Given information Block Start

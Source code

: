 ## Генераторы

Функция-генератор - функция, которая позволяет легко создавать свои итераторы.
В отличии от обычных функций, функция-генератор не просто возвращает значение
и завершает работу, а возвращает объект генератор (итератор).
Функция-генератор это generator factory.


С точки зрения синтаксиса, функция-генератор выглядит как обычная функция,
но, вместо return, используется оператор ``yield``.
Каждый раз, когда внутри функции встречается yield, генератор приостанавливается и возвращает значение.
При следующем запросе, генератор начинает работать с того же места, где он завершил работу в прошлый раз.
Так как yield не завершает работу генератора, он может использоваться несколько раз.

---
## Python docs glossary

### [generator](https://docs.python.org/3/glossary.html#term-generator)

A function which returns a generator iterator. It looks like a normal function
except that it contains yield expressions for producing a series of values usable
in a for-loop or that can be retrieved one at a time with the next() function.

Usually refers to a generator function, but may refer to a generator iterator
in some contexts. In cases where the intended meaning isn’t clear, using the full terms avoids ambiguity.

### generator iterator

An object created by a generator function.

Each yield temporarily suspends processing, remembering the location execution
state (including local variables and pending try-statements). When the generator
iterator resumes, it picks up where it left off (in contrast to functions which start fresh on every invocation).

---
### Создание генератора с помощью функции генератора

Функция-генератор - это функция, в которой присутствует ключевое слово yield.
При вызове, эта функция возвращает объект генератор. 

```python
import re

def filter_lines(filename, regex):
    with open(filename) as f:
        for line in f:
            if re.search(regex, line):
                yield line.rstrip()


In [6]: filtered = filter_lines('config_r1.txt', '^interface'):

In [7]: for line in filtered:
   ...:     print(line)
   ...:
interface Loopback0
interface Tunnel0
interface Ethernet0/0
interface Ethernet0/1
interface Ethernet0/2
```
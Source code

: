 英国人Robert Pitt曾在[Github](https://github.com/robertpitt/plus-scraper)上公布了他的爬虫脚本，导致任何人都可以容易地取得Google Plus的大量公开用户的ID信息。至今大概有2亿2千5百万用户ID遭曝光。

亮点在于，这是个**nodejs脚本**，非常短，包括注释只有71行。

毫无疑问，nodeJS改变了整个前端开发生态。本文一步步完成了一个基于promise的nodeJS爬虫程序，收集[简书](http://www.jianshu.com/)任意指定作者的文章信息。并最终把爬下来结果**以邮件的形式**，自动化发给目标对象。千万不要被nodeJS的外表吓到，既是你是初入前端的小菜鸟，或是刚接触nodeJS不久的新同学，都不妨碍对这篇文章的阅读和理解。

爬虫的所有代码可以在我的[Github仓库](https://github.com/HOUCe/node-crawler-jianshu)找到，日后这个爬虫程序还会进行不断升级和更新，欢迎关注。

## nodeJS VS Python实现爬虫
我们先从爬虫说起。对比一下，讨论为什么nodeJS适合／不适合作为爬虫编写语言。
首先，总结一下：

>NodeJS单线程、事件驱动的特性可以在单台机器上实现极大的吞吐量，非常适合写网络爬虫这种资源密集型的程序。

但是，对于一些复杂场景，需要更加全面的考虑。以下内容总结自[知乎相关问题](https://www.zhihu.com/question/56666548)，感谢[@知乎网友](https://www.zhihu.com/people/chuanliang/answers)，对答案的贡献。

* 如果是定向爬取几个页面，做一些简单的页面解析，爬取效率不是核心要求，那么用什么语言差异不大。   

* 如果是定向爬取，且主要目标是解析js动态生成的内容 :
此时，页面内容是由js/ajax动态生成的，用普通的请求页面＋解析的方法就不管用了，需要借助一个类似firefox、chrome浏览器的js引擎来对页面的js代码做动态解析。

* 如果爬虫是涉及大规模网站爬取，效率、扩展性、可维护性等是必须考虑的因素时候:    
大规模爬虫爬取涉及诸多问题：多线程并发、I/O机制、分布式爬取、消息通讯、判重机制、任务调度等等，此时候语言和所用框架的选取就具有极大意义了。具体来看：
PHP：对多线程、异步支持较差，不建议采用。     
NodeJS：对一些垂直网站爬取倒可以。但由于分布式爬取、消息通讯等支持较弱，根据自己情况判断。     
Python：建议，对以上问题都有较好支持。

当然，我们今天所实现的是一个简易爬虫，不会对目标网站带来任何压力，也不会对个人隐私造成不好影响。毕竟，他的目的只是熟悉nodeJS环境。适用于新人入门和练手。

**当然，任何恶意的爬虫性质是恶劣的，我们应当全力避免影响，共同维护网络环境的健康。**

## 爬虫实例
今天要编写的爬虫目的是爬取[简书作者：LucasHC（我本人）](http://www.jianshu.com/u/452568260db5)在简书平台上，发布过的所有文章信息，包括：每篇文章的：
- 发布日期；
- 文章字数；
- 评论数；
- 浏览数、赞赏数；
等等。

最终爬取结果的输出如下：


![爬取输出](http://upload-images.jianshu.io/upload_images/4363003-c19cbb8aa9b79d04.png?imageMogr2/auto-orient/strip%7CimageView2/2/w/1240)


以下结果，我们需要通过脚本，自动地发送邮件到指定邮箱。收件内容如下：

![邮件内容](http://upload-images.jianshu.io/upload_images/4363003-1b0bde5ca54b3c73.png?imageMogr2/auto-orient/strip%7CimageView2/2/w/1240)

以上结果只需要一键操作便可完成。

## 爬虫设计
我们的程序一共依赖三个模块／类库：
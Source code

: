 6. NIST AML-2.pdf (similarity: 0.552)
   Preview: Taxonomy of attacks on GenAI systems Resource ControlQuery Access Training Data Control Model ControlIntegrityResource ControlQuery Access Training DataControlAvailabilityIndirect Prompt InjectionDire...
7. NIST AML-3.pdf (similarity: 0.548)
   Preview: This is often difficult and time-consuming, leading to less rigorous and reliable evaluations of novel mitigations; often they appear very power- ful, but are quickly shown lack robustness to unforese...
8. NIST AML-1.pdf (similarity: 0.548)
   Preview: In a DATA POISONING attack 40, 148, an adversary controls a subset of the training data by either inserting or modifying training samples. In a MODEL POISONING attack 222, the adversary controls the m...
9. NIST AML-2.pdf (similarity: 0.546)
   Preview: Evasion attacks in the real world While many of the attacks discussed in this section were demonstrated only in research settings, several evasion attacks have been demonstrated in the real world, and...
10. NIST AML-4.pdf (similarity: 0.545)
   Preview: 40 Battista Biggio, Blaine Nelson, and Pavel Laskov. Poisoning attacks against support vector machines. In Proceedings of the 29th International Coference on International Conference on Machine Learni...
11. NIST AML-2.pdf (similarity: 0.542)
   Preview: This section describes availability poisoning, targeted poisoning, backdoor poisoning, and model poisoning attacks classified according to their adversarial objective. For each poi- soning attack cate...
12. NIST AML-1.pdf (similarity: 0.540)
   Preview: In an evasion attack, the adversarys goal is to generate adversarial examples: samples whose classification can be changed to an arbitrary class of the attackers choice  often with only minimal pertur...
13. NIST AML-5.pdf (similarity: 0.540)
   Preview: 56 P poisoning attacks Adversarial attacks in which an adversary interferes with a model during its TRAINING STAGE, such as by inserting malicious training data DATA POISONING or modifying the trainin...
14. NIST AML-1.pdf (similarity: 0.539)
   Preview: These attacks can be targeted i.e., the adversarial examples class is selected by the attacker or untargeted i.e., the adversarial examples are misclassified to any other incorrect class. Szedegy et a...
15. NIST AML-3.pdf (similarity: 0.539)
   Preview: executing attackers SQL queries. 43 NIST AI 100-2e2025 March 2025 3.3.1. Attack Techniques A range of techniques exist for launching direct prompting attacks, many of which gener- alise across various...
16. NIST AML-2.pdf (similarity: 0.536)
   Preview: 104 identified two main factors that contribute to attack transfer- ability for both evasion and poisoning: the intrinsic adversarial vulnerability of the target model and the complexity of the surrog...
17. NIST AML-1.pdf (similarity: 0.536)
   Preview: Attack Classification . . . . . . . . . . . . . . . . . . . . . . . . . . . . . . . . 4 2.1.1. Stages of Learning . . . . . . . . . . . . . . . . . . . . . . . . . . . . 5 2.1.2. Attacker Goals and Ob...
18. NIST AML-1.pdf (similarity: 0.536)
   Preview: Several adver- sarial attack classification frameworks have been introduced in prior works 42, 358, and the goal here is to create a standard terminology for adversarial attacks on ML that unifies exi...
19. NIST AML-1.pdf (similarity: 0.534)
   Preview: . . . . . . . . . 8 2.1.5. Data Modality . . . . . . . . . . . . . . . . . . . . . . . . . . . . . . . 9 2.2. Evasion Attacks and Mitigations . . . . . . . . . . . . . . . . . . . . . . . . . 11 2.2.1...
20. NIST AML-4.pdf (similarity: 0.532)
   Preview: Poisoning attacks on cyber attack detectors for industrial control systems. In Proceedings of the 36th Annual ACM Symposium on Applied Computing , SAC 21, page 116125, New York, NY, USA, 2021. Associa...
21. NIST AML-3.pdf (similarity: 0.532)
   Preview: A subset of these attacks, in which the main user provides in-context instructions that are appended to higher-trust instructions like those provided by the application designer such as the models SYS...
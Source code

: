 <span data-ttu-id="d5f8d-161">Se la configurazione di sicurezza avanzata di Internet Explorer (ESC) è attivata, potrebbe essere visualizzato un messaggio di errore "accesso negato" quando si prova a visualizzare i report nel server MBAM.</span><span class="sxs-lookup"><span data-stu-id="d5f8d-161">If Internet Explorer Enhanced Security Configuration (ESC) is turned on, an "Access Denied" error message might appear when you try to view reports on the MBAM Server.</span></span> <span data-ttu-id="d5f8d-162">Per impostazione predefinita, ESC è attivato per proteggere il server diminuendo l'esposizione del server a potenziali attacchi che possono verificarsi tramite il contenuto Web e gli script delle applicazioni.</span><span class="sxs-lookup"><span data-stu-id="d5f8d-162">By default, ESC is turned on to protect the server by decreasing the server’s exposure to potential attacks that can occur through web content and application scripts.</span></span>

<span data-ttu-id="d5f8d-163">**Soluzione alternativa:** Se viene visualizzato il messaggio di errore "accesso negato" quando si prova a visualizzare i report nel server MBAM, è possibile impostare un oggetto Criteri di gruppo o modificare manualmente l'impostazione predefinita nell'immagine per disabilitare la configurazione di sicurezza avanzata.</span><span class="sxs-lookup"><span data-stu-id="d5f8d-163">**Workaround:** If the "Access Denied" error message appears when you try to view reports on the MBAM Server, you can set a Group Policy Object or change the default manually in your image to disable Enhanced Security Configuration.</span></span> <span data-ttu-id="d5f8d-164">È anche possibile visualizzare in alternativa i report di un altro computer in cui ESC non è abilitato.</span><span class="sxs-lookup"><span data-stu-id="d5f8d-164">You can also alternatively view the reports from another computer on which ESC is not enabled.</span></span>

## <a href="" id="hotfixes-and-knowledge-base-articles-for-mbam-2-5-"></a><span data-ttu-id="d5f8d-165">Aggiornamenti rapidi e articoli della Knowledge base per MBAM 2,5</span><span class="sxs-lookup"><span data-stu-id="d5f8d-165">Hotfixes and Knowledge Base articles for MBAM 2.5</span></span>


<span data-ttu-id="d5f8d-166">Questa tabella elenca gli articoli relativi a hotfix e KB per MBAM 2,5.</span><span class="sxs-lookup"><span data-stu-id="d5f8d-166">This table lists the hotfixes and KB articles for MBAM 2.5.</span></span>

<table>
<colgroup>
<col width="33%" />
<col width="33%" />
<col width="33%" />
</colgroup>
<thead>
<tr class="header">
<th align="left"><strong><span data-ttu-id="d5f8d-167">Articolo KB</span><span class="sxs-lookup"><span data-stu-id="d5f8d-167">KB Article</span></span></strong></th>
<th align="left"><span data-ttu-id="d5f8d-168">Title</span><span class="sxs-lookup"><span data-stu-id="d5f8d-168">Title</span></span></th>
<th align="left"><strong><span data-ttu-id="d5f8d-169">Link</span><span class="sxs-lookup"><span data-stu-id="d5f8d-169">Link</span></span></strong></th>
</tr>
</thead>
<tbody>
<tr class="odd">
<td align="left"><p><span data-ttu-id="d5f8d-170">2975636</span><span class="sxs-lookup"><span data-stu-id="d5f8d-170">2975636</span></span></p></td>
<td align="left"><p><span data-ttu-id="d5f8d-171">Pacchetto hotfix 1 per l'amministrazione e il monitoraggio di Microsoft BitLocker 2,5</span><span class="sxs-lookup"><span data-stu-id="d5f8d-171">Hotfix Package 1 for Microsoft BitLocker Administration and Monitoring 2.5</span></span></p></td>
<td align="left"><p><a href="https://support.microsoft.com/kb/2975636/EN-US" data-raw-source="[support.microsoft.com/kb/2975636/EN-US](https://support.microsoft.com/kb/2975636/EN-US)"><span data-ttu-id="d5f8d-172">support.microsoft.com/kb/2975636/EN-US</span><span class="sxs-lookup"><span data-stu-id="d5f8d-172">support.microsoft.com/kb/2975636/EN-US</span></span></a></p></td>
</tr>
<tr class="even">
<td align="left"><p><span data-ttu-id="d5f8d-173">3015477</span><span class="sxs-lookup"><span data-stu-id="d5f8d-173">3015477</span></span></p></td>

Given information Block End

What the exercise asks → Only the lines from the one containing "except that it" through the one containing "亮点在于，这是个**nodejs脚本**，非常短，包括注释只有71行。" are to be retyped, both boundary lines included, with no other material.

Exercise result →
except that it contains yield expressions for producing a series of values usable
in a for-loop or that can be retrieved one at a time with the next() function.

Usually refers to a generator function, but may refer to a generator iterator
in some contexts. In cases where the intended meaning isn’t clear, using the full terms avoids ambiguity.

### generator iterator

An object created by a generator function.

Each yield temporarily suspends processing, remembering the location execution
state (including local variables and pending try-statements). When the generator
iterator resumes, it picks up where it left off (in contrast to functions which start fresh on every invocation).

---
### Создание генератора с помощью функции генератора

Функция-генератор - это функция, в которой присутствует ключевое слово yield.
При вызове, эта функция возвращает объект генератор. 

```python
import re

def filter_lines(filename, regex):
    with open(filename) as f:
        for line in f:
            if re.search(regex, line):
                yield line.rstrip()


In [6]: filtered = filter_lines('config_r1.txt', '^interface'):

In [7]: for line in filtered:
   ...:     print(line)
   ...:
interface Loopback0
interface Tunnel0
interface Ethernet0/0
interface Ethernet0/1
interface Ethernet0/2
```
Source code

: 英国人Robert Pitt曾在[Github](https://github.com/robertpitt/plus-scraper)上公布了他的爬虫脚本，导致任何人都可以容易地取得Google Plus的大量公开用户的ID信息。至今大概有2亿2千5百万用户ID遭曝光。

亮点在于，这是个**nodejs脚本**，非常短，包括注释只有71行。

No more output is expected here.